▸ **Task item**: The reply should hold every line of the data below, unchanged, and none of the pictures.

▸ **Supplied information**:
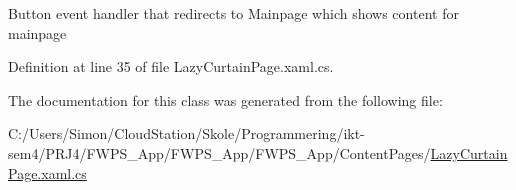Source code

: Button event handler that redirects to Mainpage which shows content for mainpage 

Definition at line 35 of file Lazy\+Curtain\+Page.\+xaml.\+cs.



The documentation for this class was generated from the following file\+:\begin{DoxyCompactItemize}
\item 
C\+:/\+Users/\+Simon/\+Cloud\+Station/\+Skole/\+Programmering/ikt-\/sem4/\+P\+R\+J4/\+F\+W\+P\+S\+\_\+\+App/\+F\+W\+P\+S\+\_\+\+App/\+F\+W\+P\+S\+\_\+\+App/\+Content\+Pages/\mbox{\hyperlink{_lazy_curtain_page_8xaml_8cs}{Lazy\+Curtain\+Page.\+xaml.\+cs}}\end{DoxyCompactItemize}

▸ **Exercise output**:
Source code

: Button event handler that redirects to Mainpage which shows content for mainpage 

Definition at line 35 of file Lazy\+Curtain\+Page.\+xaml.\+cs.



The documentation for this class was generated from the following file\+:\begin{DoxyCompactItemize}
\item 
C\+:/\+Users/\+Simon/\+Cloud\+Station/\+Skole/\+Programmering/ikt-\/sem4/\+P\+R\+J4/\+F\+W\+P\+S\+\_\+\+App/\+F\+W\+P\+S\+\_\+\+App/\+F\+W\+P\+S\+\_\+\+App/\+Content\+Pages/\mbox{\hyperlink{_lazy_curtain_page_8xaml_8cs}{Lazy\+Curtain\+Page.\+xaml.\+cs}}\end{DoxyCompactItemize}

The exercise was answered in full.